Incidents/20160125-EventLogging
Summary
The GC logs of some Kafka nodes grew so big that filled their disks. A couple hours later, EventLogging's processors lost connection with Kafka and stopped consuming events (EL's mysql consumers were already disabled at the time of the incident for db maintenance). Operations fixed the issue removing the GC logs and setting up rotation for them (https://phabricator.wikimedia.org/T124644). Analytics restarted EventLogging and backfilled the missing data.
Timeline
2016-01-24 00:09:18 UTC
PROBLEM - Disk space on kafka1020 is CRITICAL: DISK CRITICAL - free space: / 1060 MB (3% inode=96%)
First occurrence of the issue in the wikimedia-operations channel, followed by other ones.
2016-01-25 07:22 UTC
The Ops team started to see the following errors in the wikimedia-operations channel:
PROBLEM - Disk space on kafka1020 is CRITICAL: DISK CRITICAL - free space: / 1060 MB (3% inode=96%)
They quickly identified the problem, the disk was full:
df -h: ... /dev/md0 28G 26G 960M 97% / ...
Due to really big GC logs 20+GB:
ls -lh /var/log/kafka/kafkaServer-gc.log -rw-r--r-- 1 kafka kafka 23G Jan 25 08:32 /var/log/kafka/kafkaServer-gc.log
This was more or less spread across all nodes.
2016-01-25 09:30 UTC
The Ops team filed a gerrit code review to add a better rotation policy to Kafka brokers (https://gerrit.wikimedia.org/r/#/c/266203/).
2016-01-25 09:56 UTC
The Ops team restarted the first Kafka broker (kafka1012).
2016-01-25 10:13 UTC
The Analytics team received the following alert in the wikimedia-analytics channel:
PROBLEM - Difference between raw and validated EventLogging overall message rates on graphite1001 is CRITICAL: 60.00% of data above the critical threshold [30.0]

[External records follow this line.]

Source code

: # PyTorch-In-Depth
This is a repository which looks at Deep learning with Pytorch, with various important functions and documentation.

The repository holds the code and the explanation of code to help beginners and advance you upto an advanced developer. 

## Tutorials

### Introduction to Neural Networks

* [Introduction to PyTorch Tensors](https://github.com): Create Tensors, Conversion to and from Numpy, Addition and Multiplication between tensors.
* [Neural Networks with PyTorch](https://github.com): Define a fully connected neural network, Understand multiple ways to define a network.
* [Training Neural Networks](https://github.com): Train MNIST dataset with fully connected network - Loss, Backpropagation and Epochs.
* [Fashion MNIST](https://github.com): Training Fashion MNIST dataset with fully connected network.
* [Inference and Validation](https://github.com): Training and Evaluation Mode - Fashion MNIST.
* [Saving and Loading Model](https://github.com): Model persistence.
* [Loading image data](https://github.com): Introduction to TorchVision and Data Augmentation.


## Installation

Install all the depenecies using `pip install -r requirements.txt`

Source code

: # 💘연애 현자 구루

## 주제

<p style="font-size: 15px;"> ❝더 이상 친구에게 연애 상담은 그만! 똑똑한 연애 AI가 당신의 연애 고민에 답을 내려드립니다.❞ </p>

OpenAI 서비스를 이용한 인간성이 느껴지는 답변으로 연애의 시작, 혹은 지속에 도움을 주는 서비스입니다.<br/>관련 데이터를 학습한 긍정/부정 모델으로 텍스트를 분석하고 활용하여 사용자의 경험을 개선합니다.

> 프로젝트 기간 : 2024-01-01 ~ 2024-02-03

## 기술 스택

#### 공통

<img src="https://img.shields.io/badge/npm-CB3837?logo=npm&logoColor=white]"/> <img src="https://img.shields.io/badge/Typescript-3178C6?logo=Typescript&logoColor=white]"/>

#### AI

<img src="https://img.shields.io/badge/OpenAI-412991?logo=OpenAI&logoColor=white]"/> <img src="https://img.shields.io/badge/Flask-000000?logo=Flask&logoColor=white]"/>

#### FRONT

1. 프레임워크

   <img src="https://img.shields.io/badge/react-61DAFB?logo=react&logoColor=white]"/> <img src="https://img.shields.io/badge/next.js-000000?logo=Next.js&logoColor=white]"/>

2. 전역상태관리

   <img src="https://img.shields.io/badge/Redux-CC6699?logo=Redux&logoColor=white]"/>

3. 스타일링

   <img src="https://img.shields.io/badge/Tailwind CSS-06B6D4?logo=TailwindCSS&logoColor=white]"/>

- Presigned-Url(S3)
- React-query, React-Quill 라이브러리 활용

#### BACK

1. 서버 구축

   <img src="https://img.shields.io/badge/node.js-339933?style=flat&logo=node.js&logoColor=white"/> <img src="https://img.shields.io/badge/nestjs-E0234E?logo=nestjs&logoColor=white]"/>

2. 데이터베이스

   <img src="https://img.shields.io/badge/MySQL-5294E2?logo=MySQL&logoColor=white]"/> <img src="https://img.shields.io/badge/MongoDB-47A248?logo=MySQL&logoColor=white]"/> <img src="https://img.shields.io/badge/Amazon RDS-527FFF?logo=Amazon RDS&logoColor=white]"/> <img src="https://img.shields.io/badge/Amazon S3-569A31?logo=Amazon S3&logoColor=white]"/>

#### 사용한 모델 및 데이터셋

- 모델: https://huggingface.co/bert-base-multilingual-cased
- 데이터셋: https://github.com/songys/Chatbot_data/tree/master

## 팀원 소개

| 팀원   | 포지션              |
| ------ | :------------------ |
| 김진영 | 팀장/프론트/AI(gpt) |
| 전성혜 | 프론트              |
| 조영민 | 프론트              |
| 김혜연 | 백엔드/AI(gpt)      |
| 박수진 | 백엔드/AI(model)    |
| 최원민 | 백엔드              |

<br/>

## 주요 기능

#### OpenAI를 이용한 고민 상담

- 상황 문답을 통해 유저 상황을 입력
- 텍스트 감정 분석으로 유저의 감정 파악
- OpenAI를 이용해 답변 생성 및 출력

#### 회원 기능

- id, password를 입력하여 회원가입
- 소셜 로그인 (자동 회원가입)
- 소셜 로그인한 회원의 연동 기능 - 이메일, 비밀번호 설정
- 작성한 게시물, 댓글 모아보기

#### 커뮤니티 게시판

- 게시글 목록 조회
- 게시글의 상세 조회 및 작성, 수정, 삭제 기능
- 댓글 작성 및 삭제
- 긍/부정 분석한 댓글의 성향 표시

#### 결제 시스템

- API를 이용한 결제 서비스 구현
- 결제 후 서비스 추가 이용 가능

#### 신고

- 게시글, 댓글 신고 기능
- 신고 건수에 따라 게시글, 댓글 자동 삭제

The Kafka brokers restarts caused an expected metadata change that was not handled correctly by pykafka clients. EL's logs were stuck to Connection refused messages from Kafka brokers.
2016-01-25 11:00 UTC
Analytics restarted EventLogging and processors went back to normal. The root cause of the Kafka failure was that the GC logs were not setup for rotation. The root cause for the EventLogging producers blocking is still unknown.
Actionables
- Status: Pending Investigate the root cause of the Kafka disconnects.
- Status: Pending Investigate if a stricter set of alarms would have helped (triggering for example at 70/80% disk utilization rather than 96%).
- Status: Pending Adding Kafka and Hadoop alarms to the analytics channel for better visibility.
- Status: Done Backfill missing data.